Se la vittoria su questo terribile male della società moderna è ottenuta in pochi casi, come comprova la vostra presenza, esistono le più fondate ragioni di credere che essa può e deve essere possibile sempre. La vostra personale esperienza ha significato e valore per tutti.


2. Senza dubbio il quadro che si presenta alla nostra osservazione è carico di gravi ombre. Tra le minacce tese oggi contro la gioventù e l'intera società, la droga si colloca ai primi posti come pericolo tanto più insidioso quanto più invisibile, non ancora adeguatamente valutato secondo l'ampiezza della sua gravità.
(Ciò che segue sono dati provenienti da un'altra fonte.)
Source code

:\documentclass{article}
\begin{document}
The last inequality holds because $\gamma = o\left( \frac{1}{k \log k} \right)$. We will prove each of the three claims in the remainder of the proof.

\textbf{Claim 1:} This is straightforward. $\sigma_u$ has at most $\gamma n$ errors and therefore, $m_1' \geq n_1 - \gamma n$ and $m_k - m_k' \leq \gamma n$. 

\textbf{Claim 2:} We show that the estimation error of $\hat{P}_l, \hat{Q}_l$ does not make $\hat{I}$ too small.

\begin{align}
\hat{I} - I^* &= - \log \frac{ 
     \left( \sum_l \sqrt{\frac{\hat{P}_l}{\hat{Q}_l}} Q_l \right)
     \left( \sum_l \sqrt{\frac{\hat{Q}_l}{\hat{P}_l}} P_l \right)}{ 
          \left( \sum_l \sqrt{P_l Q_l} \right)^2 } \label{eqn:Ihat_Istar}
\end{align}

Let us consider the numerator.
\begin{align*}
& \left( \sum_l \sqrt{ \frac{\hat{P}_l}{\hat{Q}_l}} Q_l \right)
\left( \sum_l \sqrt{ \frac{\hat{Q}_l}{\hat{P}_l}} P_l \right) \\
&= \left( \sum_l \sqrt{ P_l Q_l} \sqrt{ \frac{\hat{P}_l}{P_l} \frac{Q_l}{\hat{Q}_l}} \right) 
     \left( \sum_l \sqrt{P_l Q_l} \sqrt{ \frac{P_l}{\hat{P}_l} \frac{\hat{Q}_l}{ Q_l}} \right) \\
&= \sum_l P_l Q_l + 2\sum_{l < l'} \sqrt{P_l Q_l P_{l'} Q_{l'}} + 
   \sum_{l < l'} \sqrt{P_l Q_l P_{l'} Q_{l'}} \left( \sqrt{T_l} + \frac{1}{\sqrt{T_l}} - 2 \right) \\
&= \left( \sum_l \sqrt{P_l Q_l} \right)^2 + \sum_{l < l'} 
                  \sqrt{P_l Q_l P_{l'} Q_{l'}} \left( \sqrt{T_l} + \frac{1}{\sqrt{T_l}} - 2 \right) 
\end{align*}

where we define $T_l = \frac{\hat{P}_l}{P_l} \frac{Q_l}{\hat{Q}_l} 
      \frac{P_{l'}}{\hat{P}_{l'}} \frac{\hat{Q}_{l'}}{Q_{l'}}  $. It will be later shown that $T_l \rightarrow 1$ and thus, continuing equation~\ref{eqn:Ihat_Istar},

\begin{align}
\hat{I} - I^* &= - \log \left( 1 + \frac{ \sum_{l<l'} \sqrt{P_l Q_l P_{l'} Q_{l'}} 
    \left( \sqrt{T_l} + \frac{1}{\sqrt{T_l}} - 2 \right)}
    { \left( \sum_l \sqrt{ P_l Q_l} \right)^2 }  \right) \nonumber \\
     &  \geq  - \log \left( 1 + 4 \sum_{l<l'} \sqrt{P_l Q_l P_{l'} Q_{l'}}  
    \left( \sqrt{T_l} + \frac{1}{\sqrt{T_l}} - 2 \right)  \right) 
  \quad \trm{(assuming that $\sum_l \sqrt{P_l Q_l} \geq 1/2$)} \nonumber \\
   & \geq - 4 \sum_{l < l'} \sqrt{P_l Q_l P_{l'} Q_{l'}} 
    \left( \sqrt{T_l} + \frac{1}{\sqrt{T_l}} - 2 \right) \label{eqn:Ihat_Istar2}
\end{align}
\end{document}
ciò che più impressiona è constatare che, nonostante la visione dei tristi spettacoli, che la droga mette sotto gli occhi di tutti nei fatti di cronaca quotidiana, il contagio si diffonde a macchia d'olio, allargando progressivamente i propri tentacoli dalle metropoli ai centri minori, dalle nazioni più ricche e industrializzate al Terzo mondo. Il numero crescente dei tossicodipendenti è unanimemente segnalato da indagini sociologiche, dagli allarmi della magistratura, dalla quantità sempre più grande di materiale sequestrato dalle forze di polizia. Sono fiumi di traffico clandestino che s'intrecciano e percorrono piste internazionali per giungere, attraverso mille canali, ai laboratori di raffinazione e di qui allo spaccio capillare. E' l'organizzazione della morte a livello intercontinentale.

Di fronte a una minaccia così grave e così diffusa, non avvertita subito nella sua pericolosità e nelle sue conseguenze, s'è verificato negli ultimi tempi un notevole risveglio da parte del volontariato e degli organismi responsabili, e qualcosa si fa sul piano dell'individuazione e del contenimento del traffico criminoso, con controlli più attenti e il sussidio di nuove sofisticate tecnologie.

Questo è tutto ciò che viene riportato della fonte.